I am facing 3000 docx in several directories and subdirectories. I have to prepare a list which consists of the filename and extracted information from the tables in the docx. I have successfully added all the docx to the list targets_in_dir
separating it from non relevant files.
Question : I would like to iterate through targets_in_dir
extract all tables from the docx,
len_target =len(targets_in_dir) file_processed=[] string_tables=[] for i in len_target: doc = docx.Document(targets_in_dir[i]) file_processed.append(targets_ind[i]) for table in doc.tables: for row in table.rows: for cell in row.cells: str.split('MANUFACTURER') string_tables.append(cell.text)
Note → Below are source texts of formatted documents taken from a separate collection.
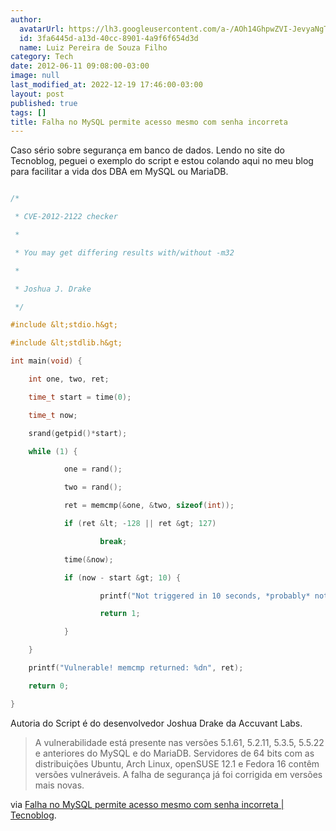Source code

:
 ```yaml
---
author:
  avatarUrl: https://lh3.googleusercontent.com/a-/AOh14GhpwZVI-JevyaNgTdlrOT6YN20cI6V9Kxtq38Ij8AQ=s100
  id: 3fa6445d-a13d-40cc-8901-4a9f6f654d3d
  name: Luiz Pereira de Souza Filho
category: Tech
date: 2012-06-11 09:08:00-03:00
image: null
last_modified_at: 2022-12-19 17:46:00-03:00
layout: post
published: true
tags: []
title: Falha no MySQL permite acesso mesmo com senha incorreta
---
```


Caso sério sobre segurança em banco de dados. Lendo no site do Tecnoblog, peguei o exemplo do script e estou colando aqui no meu blog para facilitar a vida dos DBA em MySQL ou MariaDB.

```c

/*

 * CVE-2012-2122 checker

 *

 * You may get differing results with/without -m32

 *

 * Joshua J. Drake

 */

#include &lt;stdio.h&gt;

#include &lt;stdlib.h&gt;

int main(void) {

    int one, two, ret;

    time_t start = time(0);

    time_t now;

    srand(getpid()*start);

    while (1) {

            one = rand();

            two = rand();

            ret = memcmp(&one, &two, sizeof(int));

            if (ret &lt; -128 || ret &gt; 127)

                    break;

            time(&now);

            if (now - start &gt; 10) {

                    printf("Not triggered in 10 seconds, *probably* not vulnerable..n");

                    return 1;

            }

    }

    printf("Vulnerable! memcmp returned: %dn", ret);

    return 0;

}

```

Autoria do Script é do desenvolvedor Joshua Drake da Accuvant Labs.

> A vulnerabilidade está presente nas versões 5.1.61, 5.2.11, 5.3.5, 5.5.22 e anteriores do MySQL e do MariaDB. Servidores de 64 bits com as distribuições Ubuntu, Arch Linux, openSUSE 12.1 e Fedora 16 contêm versões vulneráveis. A falha de segurança já foi corrigida em versões mais novas.

via [Falha no MySQL permite acesso mesmo com senha incorreta | Tecnoblog](http://tecnoblog.net/103828/falha-seguranca-mysql/).
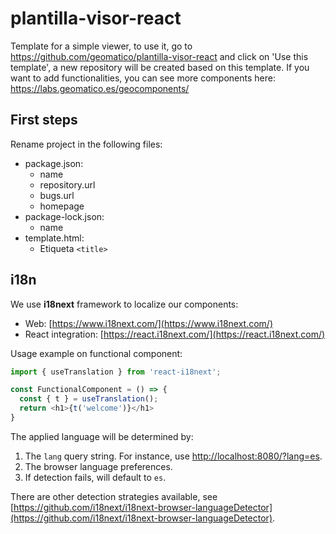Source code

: # plantilla-visor-react

Template for a simple viewer, to use it, go to https://github.com/geomatico/plantilla-visor-react and click on 'Use this template', a new repository will be created based on this template.
If you want to add functionalities, you can see more components here: https://labs.geomatico.es/geocomponents/

## First steps

Rename project in the following files:

- package.json:
    - name
    - repository.url
    - bugs.url
    - homepage
- package-lock.json:
    - name
- template.html:
    - Etiqueta `<title>`

## i18n

We use **i18next** framework to localize our components:

- Web: [https://www.i18next.com/](https://www.i18next.com/)
- React integration: [https://react.i18next.com/](https://react.i18next.com/)

Usage example on functional component:

```js
import { useTranslation } from 'react-i18next';

const FunctionalComponent = () => {
  const { t } = useTranslation();
  return <h1>{t('welcome')}</h1>
}
```

The applied language will be determined by:

1. The `lang` query string. For instance, use [http://localhost:8080/?lang=es](http://localhost:8080/?lang=es).
2. The browser language preferences.
3. If detection fails, will default to `es`.

There are other detection strategies available, see
[https://github.com/i18next/i18next-browser-languageDetector](https://github.com/i18next/i18next-browser-languageDetector).

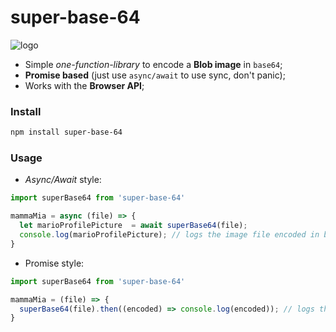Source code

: # super-base-64

![logo](https://i.imgur.com/4VmNdon.png)

- Simple *one-function-library* to encode a **Blob image** in `base64`;
- **Promise based** (just use `async/await` to use sync, don't panic);
- Works with the **Browser API**;

### Install
```bash 
npm install super-base-64
```

### Usage
- *Async/Await* style:
```javascript
import superBase64 from 'super-base-64'

mammaMia = async (file) => {
  let marioProfilePicture  = await superBase64(file);
  console.log(marioProfilePicture); // logs the image file encoded in base64
}
```
- Promise style:
```javascript
import superBase64 from 'super-base-64'

mammaMia = (file) => {
  superBase64(file).then((encoded) => console.log(encoded)); // logs the image file encoded in base64
}
```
I get the error 'int' object is not iterable
--------------------------------------------------------------------------- TypeError Traceback (most recent call last) <ipython-input-39-4847866a9234> in <module> 4 string_tables=[] 5 ----> 6 for i in len_target: 7 8 doc = docx.Document(targets_in_dir[i]) TypeError: 'int' object is not iterable
What am I doing wrong?
Answer
It looks like you are trying to iterate through len_target = len(targets_in_dir)
, which is an int. Because int
is not an iterable object, your for-loop fails.
You need to iterate through an iterable object for the for
loop to work.
fixing it to
for i in range(len_target): # do stuff
or
for i in targets_in_dir: # do stuff
is a good place to start.
Also, your file_processed.append(targets_ind[i])
has a typo.